Wien (APA) - Tote Hosen überall. Zwischen Festival-Bühne, Burgtheater und Studenten-WG finden die Punk-Rocker immer noch ein Plätzchen, wo sie in Wien noch nicht aufgetreten sind. Freitagabend war es das Konzerthaus. Freilich musste man dem bildungsbürgerlichen Kanon Rechnung tragen, weswegen geniale gemeinsame Sache mit dem Kabarettisten Gerhard Polt und dem Volksmusik-Ensemble Well Brüder gemacht wurde.

So ungewöhnlich wie die Kollaboration selbst auch der Name: „Im Auge des Trommelfells.“ Nicht alle Hosen-Fans im restlos ausverkauften Konzerthaus wussten, was sie erwartete. Dabei kann man Polt als einen mittlerweile langjährigen Bühnen-Freund der Düsseldorfer bezeichnen, der sich nicht zu schade ist, als Pausen-Clown zwischen den zwei Musik-Ensembles aufzutreten - in der Rolle als Agentur-Chef, der seine neu entdeckten „Talente“ ins Stadl-Universum entführen will.

Dass die „Well Brüder aus‘m Biermoos“ - ehemalige Mitglieder der Biermösl Blosn - mit Gabalier nichts am Hut haben, hatten sie bereits in der Eröffnungs-Nummer klar gemacht: Die vorgetragenen Gstanzln waren aufs Wiener Publikum zugeschnitten und beschäftigten sich etwa mit dem drohenden Verlust des Weltkulturerbes der Stadt, dem von nun an Schwammerl suchenden Peter Pilz und dem „ewigen Bürgermeister“ Michael Häupl und dessen physischer Beschaffenheit.

Unplugged gaben sich die Hosen, wobei sich die beherzten Dilettanten über das Folklore-Instrumentarium der Kollegen hermachten: Zither, Hackbrett, Campino bewies mehr als nur Talent auf der Trompete und dem Alphorn. Die Well-Brüder sprengten das Hausmusikuniversum wiederum mit Tanzeinlagen oder dem „40 Cent“-Rap zur tatsächlich todernsten Milchpreis-Debatte. Die „Fusion aus Schweinshaxe mit Sushi und Currywurst Pommes“, wie Campino es beschrieben hatte, war gelungen.
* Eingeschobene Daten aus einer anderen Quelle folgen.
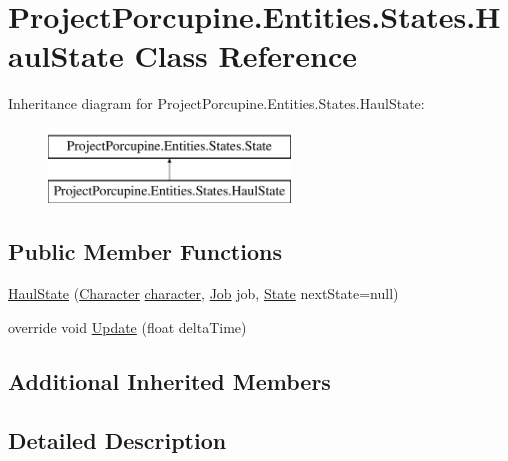 \hypertarget{class_project_porcupine_1_1_entities_1_1_states_1_1_haul_state}{}\section{Project\+Porcupine.\+Entities.\+States.\+Haul\+State Class Reference}
\label{class_project_porcupine_1_1_entities_1_1_states_1_1_haul_state}
Inheritance diagram for Project\+Porcupine.\+Entities.\+States.\+Haul\+State\+:\begin{figure}[H]
\begin{center}
\leavevmode
\includegraphics[height=2.000000cm]{class_project_porcupine_1_1_entities_1_1_states_1_1_haul_state}
\end{center}
\end{figure}
\subsection*{Public Member Functions}
\begin{DoxyCompactItemize}
\item 
\hyperlink{class_project_porcupine_1_1_entities_1_1_states_1_1_haul_state_a8f73f526937fce919ccdbbe4b158c63a}{Haul\+State} (\hyperlink{class_project_porcupine_1_1_entities_1_1_character}{Character} \hyperlink{class_project_porcupine_1_1_entities_1_1_states_1_1_state_a0647dd5dacc8fba22b1c462c954180c7}{character}, \hyperlink{class_job}{Job} job, \hyperlink{class_project_porcupine_1_1_entities_1_1_states_1_1_state}{State} next\+State=null)
\item 
override void \hyperlink{class_project_porcupine_1_1_entities_1_1_states_1_1_haul_state_a67ae03ea7f3d877eb04c86e8594cb09f}{Update} (float delta\+Time)
\end{DoxyCompactItemize}
\subsection*{Additional Inherited Members}


\subsection{Detailed Description}


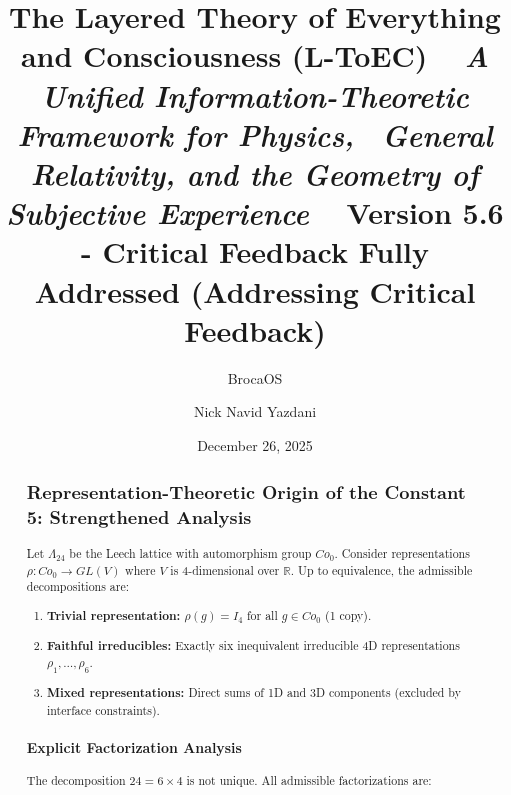\documentclass[11pt,titlepage]{article}
\title{\textbf{\huge The Layered Theory of Everything and Consciousness (L-ToEC)} \ 
\vspace{0.5cm}
\large \textit{A Unified Information-Theoretic Framework for Physics, \ General Relativity, and the Geometry of Subjective Experience} \
\vspace{1cm}
\textbf{Version 5.6 - Critical Feedback Fully Addressed (Addressing Critical Feedback)}}
\author[1]{BrocaOS}
\author[1]{Nick Navid Yazdani}
\affil[1]{Cognitive Architecture Research Group, BrocaOS Alpha Project}
\date{December 26, 2025}
\begin{document}
\maketitle

\begin{abstract}

\subsection{Representation-Theoretic Origin of the Constant 5: Strengthened Analysis}
\label{sec:constant5-strengthened}

\begin{tcolorbox}[colback=blue!5!white,colframe=blue!75!black,title=Theorem (Admissible 4D Decompositions of Leech Lattice)]
\label{thm:leech-4d-decompositions}
Let $\Lambda_{24}$ be the Leech lattice with automorphism group $Co_0$. Consider representations $\rho: Co_0 \to GL(V)$ where $V$ is 4-dimensional over $\mathbb{R}$. Up to equivalence, the admissible decompositions are:
\begin{enumerate}
\item \textbf{Trivial representation:} $\rho(g) = I_4$ for all $g \in Co_0$ (1 copy).
\item \textbf{Faithful irreducibles:} Exactly six inequivalent irreducible 4D representations $\rho_1, \ldots, \rho_6$.
\item \textbf{Mixed representations:} Direct sums of 1D and 3D components (excluded by interface constraints).
\end{enumerate}
\end{tcolorbox}

\subsubsection{Explicit Factorization Analysis}
The decomposition $24 = 6 \times 4$ is not unique. All admissible factorizations are:


\end{abstract}
\end{document}
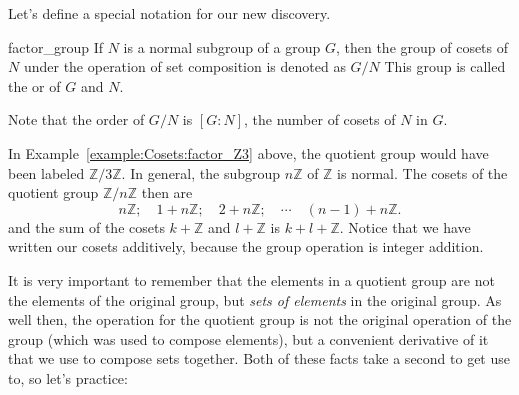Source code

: Let's define a special notation for our new discovery.

\begin{defn}{factor_group} 
If $N$ is a normal subgroup of a group $G$, then the group of cosets of $N$ under the operation of set composition is denoted as $G/N$\label{notefactor} This group is called the   or  of $G$ and $N$. 
\end{defn} 
Note that the order of $G/N$ is $[G:N]$, the number of cosets of $N$ in $G$. 

 

\begin{rem}
In Example~\ref{example:Cosets:factor_Z3} above, the quotient  group would have been labeled ${\mathbb Z}/ 3 {\mathbb Z}$. In general, the subgroup $n {\mathbb Z}$ of ${\mathbb Z}$ is normal. The
cosets of the quotient  group ${\mathbb Z } / n {\mathbb Z}$ then are 
\[
n {\mathbb Z};\quad 1 + n {\mathbb Z}; \quad 2 + n {\mathbb Z}; \quad \cdots \quad
(n-1) + n {\mathbb Z}.
\]
and the sum of the cosets $k + {\mathbb Z}$ and $l + {\mathbb Z}$ is $k+l + 
{\mathbb Z}$. Notice that  we have written our cosets additively, 
because the group operation is integer addition. 
\end{rem}


It is very important to remember that the elements in a quotient group are not the elements of the original group, but \emph{sets of elements} in the original group. As well then, the operation for the quotient group is not the original operation of the group (which was used to compose elements), but a convenient derivative of it that we use to compose sets together.  Both of these facts take a second to get use to, so let's practice:

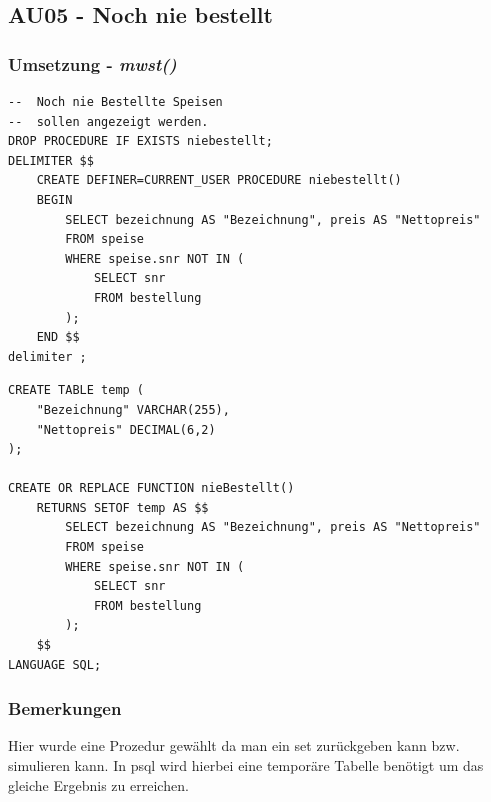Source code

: \clearpage

\subsection{AU05 - Noch nie bestellt}
\subsubsection{Umsetzung - \textit{mwst()}}
\vspace{0.3cm}
\begin{minipage}{.5\textwidth}
	\begin{lstlisting}[style=sql1, caption={nochNieBestellt() - MySQL}]
--	Noch nie Bestellte Speisen
--	sollen angezeigt werden.
DROP PROCEDURE IF EXISTS niebestellt;
DELIMITER $$
	CREATE DEFINER=CURRENT_USER PROCEDURE niebestellt()
	BEGIN
		SELECT bezeichnung AS "Bezeichnung", preis AS "Nettopreis"
		FROM speise
		WHERE speise.snr NOT IN (
			SELECT snr
			FROM bestellung
		);
	END $$
delimiter ;
	\end{lstlisting}
\end{minipage}%
\begin{minipage}{.5\textwidth}
	\begin{lstlisting}[style=sql, caption={nochNieBestellt() - PSQL}]
CREATE TABLE temp (
	"Bezeichnung" VARCHAR(255),
	"Nettopreis" DECIMAL(6,2)
);

CREATE OR REPLACE FUNCTION nieBestellt() 
	RETURNS SETOF temp AS $$
		SELECT bezeichnung AS "Bezeichnung", preis AS "Nettopreis"
		FROM speise
		WHERE speise.snr NOT IN (
			SELECT snr
			FROM bestellung
		);
	$$
LANGUAGE SQL;
	\end{lstlisting}
\end{minipage}

\subsubsection{Bemerkungen}
Hier wurde eine Prozedur gewählt da man ein set zurückgeben kann bzw. simulieren kann.
In psql wird hierbei eine temporäre Tabelle benötigt um das gleiche Ergebnis zu erreichen.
Erfrischend gelang dann auch der spontan wirkende künstlerische Austausch, als Campino etwa den Vogelfänger aus Mozarts „Zauberflöte“ brüllte. Sein expressives Organ kam aber auch bei Hosen-Hits wie „Wünsch dir was“ zum Einsatz, Songs aus dem aktuellen Album „Laune der Natur“ durften auch nicht fehlen. Als Stimmwunder wurde der Düsseldorfer Punk nur von Polt bei der allerletzten Zugabe, einem herrlich verraunzten und klischeegetränkten Wiener Lied, ausgestochen.

Wo und mit wem die Toten Hosen als nächstes in Wien auftreten, bleibt spannend: Vom Heurigen bis zum Musikverein wäre noch vieles unerobert. Fürs erste gaben sich die Fans lautstark zufrieden, auch wenn viele mit dem Sitzplatz-Ambiente nur eingeschränkt klar kamen. Dass Hosen-Fans, die das ganze Spektrum Wiener Durchschnittsbürgertums abdecken, ohnehin anders behandelt werden als andere, verdeutlichten die sonst nicht üblichen Sicherheitskontrollen im Konzerthaus.